◆ Activity: Output only these lines, set down exactly: the one containing "-L 2048:localhost:2049 paradox@10.10.4.177" and each line after it through the end of the records.

Dataset records:
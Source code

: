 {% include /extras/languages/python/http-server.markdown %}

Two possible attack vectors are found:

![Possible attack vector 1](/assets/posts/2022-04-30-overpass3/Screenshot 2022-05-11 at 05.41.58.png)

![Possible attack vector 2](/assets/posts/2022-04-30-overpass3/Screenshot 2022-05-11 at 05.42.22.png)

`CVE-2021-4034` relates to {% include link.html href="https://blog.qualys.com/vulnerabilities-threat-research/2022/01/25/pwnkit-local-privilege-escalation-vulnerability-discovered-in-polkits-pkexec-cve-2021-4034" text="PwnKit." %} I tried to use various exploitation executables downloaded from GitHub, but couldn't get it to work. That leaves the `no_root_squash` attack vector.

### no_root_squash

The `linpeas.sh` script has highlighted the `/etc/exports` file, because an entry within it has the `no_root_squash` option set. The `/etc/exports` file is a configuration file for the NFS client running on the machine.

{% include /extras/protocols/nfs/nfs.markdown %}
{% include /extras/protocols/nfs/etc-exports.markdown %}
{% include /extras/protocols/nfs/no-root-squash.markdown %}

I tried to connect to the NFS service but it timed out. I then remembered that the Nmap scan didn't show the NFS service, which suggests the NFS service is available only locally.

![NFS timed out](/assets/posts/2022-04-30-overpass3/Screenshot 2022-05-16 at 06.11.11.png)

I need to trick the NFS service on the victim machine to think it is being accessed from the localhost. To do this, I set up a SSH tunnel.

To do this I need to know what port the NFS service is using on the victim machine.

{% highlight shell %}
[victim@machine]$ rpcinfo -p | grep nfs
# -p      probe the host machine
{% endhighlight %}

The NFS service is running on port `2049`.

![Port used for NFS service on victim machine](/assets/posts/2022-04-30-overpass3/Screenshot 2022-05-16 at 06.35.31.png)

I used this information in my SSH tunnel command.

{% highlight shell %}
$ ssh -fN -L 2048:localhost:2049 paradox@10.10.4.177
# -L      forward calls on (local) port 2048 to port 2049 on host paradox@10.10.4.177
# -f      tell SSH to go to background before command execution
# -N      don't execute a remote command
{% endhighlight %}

◆ Answer box:
$ ssh -fN -L 2048:localhost:2049 paradox@10.10.4.177
# -L      forward calls on (local) port 2048 to port 2049 on host paradox@10.10.4.177
# -f      tell SSH to go to background before command execution
# -N      don't execute a remote command
{% endhighlight %}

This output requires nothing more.